Ono faced Tapruwan Hadesworkout at SHOOT BOXING 2018 act.1 on February 10, 2018. He won the fight by a fourth-round knockout. Ono faced the former RISE Lightweight and REBELS Red Super Lightweight champion Fukashi Mizutani at SHOOT BOXING 2018 act.2 on April 1, 2018. He opened a cut of Fukashi's forehead with an elbow strike in the fourth round, which forced the ringside physician to stop the fight. Ono faced Jaowear Sirilakgym at SHOOT BOXING 2018 act.3 on June 10, 2018. He made quick work of his opponent, as he stopped him with a flurry of punches in the opening round.

Ono made his Rizin debut at Rizin 11 against Yoshiya Uzatsuyo on July 29, 2018. He won the fight by a third-round knockout. Ono next faced Sho Ogawa at Rizin 12 on August 12, 2018. He won the fight by unanimous decision.

His nine fight winning streak was snapped by Chamuaktong Fightermuaythai, who beat him at SHOOT BOXING 2018 act.4 on September 15, 2018. The fight was ruled a split decision after the first five rounds were contested, with two judges awarding a 50–49 scorecard each to Chamuaktong and Kaito, while the third judge had it scored 50–50. Chakmuaktong was given the majority decision after an extension round was fought.

====Shootboxing S-Cup====
Ono took part in the 2018 Shootboxing World S-Cup, which was contested at super lightweight and took place on November 18, 2018. He made quick work of his quarterfinal opponent Cho Gyeon Jae, as he was able to twice knock him down by the 2:16 minute mark of the opening round, which resulted in an automatic technical knockout victory for him under the Shootboxing tournament rules. Ono faced Kenta Yamada in the tournament semifinals, having beaten him by majority decision a year prior. He was more convincing in the rematch, as he forced a doctor stoppage in the third round. Ono faced UMA in the finals of the one-day tournament. He won the fight by a first-round technical knockout.

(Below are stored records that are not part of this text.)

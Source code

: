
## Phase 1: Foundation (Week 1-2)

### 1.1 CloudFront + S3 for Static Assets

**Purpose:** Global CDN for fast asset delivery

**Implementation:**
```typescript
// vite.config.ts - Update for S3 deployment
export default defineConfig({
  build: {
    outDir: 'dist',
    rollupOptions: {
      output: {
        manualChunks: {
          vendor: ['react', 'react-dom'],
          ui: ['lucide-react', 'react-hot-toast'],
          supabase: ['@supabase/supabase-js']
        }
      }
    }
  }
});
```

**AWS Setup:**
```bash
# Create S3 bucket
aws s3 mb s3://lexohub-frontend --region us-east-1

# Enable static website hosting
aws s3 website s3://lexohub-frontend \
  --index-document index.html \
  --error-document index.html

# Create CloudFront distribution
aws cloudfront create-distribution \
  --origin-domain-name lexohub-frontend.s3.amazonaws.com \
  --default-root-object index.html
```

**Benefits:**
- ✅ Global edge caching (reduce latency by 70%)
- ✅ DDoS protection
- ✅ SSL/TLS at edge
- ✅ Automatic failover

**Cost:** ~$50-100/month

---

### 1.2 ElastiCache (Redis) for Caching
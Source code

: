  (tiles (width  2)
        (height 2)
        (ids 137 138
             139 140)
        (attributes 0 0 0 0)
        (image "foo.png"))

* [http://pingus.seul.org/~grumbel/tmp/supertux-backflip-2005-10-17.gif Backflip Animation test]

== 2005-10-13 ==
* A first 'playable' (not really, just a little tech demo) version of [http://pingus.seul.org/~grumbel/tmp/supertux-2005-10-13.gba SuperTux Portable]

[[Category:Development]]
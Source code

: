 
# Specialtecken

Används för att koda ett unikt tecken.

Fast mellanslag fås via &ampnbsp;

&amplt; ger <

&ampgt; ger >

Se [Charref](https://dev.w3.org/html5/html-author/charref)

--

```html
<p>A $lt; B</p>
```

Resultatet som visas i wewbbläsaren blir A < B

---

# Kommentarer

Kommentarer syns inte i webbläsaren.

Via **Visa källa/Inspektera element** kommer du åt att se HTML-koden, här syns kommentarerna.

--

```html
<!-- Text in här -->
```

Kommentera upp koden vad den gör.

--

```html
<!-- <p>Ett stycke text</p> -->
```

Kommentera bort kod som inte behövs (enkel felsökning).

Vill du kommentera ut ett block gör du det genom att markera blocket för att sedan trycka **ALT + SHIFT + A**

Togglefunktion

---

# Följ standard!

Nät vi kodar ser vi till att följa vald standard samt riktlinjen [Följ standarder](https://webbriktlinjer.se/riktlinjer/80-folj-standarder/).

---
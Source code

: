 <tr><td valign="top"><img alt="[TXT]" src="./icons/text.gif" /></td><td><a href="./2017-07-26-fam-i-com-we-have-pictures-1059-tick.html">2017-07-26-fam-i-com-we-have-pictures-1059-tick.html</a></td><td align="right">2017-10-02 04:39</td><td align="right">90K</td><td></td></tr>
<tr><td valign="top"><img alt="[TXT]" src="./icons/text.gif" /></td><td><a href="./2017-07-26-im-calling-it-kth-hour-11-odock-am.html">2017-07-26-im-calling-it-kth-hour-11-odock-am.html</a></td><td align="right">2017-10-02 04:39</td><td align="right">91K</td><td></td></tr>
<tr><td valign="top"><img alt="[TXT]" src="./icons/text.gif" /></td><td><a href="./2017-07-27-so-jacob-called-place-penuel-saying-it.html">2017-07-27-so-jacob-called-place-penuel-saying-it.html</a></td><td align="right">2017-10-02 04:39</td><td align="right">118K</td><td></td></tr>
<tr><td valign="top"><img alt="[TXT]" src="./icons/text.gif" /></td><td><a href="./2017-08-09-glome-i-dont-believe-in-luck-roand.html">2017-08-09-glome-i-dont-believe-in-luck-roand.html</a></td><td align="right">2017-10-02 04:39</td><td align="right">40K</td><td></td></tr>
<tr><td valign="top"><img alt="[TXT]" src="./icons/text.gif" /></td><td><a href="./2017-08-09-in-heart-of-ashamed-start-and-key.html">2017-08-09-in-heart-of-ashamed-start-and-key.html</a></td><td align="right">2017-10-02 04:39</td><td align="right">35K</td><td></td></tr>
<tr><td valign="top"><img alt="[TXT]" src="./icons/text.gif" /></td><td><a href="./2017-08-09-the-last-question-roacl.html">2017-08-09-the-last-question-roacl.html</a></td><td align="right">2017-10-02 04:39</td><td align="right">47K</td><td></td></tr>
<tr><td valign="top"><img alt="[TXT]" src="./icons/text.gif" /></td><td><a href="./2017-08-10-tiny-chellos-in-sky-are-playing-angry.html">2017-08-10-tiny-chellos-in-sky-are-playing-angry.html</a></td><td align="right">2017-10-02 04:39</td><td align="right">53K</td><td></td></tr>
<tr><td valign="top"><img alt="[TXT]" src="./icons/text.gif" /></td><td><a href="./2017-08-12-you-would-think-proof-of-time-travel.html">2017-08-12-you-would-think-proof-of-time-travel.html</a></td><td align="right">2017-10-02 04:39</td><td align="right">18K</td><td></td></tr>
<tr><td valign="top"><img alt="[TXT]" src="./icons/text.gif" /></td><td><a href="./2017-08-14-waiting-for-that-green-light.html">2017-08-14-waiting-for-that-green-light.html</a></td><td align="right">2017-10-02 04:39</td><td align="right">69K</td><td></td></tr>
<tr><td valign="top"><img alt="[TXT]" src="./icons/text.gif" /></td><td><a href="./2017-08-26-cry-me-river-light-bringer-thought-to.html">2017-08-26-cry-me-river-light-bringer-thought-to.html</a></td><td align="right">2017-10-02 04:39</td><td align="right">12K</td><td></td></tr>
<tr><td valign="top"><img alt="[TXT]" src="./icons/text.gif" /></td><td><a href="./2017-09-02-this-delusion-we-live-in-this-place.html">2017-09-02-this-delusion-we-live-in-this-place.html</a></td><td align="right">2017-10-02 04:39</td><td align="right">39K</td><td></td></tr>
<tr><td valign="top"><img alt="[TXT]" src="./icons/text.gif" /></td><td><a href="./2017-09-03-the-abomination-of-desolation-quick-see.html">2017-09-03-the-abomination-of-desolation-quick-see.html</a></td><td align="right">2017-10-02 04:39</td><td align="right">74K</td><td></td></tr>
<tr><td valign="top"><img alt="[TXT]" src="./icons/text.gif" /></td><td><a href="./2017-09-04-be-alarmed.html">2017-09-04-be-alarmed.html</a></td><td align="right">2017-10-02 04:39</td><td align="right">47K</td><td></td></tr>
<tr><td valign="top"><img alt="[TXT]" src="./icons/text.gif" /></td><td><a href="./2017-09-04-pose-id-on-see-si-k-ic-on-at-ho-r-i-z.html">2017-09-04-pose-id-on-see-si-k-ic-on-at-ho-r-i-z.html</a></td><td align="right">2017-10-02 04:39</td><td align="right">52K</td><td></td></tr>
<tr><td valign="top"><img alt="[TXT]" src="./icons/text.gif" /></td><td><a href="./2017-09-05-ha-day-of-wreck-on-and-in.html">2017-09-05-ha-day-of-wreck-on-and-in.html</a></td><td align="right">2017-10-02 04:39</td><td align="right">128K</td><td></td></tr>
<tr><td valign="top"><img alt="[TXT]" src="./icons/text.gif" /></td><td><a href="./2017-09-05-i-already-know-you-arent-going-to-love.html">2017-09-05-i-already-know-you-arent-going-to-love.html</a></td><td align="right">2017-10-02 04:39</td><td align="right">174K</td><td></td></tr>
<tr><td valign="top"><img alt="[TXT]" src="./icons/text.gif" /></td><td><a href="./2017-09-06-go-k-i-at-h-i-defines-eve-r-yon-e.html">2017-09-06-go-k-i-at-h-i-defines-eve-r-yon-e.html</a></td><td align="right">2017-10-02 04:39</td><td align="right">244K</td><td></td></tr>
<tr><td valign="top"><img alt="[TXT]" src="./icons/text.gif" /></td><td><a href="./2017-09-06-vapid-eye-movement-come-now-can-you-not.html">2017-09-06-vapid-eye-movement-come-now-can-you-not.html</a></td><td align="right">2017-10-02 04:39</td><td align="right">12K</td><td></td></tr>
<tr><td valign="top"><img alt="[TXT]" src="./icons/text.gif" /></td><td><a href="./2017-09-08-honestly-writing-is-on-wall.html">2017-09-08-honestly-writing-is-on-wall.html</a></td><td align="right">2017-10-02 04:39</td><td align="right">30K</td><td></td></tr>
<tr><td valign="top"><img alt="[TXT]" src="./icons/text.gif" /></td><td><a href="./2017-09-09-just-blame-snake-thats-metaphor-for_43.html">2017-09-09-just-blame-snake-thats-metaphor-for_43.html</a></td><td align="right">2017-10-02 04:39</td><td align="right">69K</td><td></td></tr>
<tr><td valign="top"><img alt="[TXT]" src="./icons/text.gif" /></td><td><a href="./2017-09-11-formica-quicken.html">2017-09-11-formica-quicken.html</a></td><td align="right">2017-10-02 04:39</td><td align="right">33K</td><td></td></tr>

Ono faced the former REBELS Black Super Lightweight champion Yōsuke Mizouchi at KING OF KNOCK OUT 2018 on December 9, 2018. He won the fight by a third-round technical knockout. Ono faced the two-weight Lumpinee Stadium champion Pongsiri P.K.Saenchaimuaythaigym at SHOOT BOXING 2019 act.1 on February 11, 2019. He won the fight by unanimous decision, with all three judges awarding him a 50–46 scorecard. Ono's five fight win-streak was snapped by Chadd Collins at SHOOT BOXING 2019 act.2 on April 27, 2019, who beat him by unanimous decision.

===Super welterweight===
====Catchweight bouts====
Ono faced the former It's Showtime lightweight champion in a -69 kg catchweight bout at Shoot Boxing 2019 act.3 on June 23, 2019. He knocked Nakajima down three times inside of a single round to earn the technical knockout victory in the fourth round. Ono first dropped his opponent with a flying knee, which he followed up with a right low kick knockdown, before he finished Nakajima with another flying knee soon after.

Ono faced the RISE Middleweight champion in a -69 kg catchweight bout at Shoot Boxing 2019 act.4 on September 28, 2019. He won the fight by a close unanimous decision, with all three judges awarding him a 49–48 scorecard.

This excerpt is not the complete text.